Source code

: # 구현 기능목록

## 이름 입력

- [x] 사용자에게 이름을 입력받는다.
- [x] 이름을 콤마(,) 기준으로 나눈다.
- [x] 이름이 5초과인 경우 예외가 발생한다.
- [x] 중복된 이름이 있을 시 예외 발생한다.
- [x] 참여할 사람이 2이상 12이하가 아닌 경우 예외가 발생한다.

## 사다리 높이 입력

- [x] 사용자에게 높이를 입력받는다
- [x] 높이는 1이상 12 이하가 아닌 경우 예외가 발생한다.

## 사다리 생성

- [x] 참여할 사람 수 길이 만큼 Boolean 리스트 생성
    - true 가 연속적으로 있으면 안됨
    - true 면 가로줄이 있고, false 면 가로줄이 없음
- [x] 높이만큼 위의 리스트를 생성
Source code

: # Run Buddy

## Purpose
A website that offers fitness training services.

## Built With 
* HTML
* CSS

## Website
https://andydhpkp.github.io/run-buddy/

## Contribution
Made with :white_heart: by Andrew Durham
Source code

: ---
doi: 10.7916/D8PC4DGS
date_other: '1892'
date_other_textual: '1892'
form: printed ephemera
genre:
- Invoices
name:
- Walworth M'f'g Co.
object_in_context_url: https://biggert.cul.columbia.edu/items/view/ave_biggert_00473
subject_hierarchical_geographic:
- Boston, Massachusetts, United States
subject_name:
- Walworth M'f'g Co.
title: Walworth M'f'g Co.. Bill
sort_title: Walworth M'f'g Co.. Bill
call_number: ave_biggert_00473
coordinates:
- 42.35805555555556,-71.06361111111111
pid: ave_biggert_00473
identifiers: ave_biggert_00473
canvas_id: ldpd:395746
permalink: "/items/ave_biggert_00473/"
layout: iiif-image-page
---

• • • • •

With nothing left out, return each entry exactly.

> [Response below]
Source code

: # 구현 기능목록

## 이름 입력

- [x] 사용자에게 이름을 입력받는다.
- [x] 이름을 콤마(,) 기준으로 나눈다.
- [x] 이름이 5초과인 경우 예외가 발생한다.
- [x] 중복된 이름이 있을 시 예외 발생한다.
- [x] 참여할 사람이 2이상 12이하가 아닌 경우 예외가 발생한다.

## 사다리 높이 입력

- [x] 사용자에게 높이를 입력받는다
- [x] 높이는 1이상 12 이하가 아닌 경우 예외가 발생한다.

## 사다리 생성

- [x] 참여할 사람 수 길이 만큼 Boolean 리스트 생성
    - true 가 연속적으로 있으면 안됨
    - true 면 가로줄이 있고, false 면 가로줄이 없음
- [x] 높이만큼 위의 리스트를 생성
Source code

: # Run Buddy

## Purpose
A website that offers fitness training services.

## Built With 
* HTML
* CSS

## Website
https://andydhpkp.github.io/run-buddy/

## Contribution
Made with :white_heart: by Andrew Durham
Source code

: ---
doi: 10.7916/D8PC4DGS
date_other: '1892'
date_other_textual: '1892'
form: printed ephemera
genre:
- Invoices
name:
- Walworth M'f'g Co.
object_in_context_url: https://biggert.cul.columbia.edu/items/view/ave_biggert_00473
subject_hierarchical_geographic:
- Boston, Massachusetts, United States
subject_name:
- Walworth M'f'g Co.
title: Walworth M'f'g Co.. Bill
sort_title: Walworth M'f'g Co.. Bill
call_number: ave_biggert_00473
coordinates:
- 42.35805555555556,-71.06361111111111
pid: ave_biggert_00473
identifiers: ave_biggert_00473
canvas_id: ldpd:395746
permalink: "/items/ave_biggert_00473/"
layout: iiif-image-page
---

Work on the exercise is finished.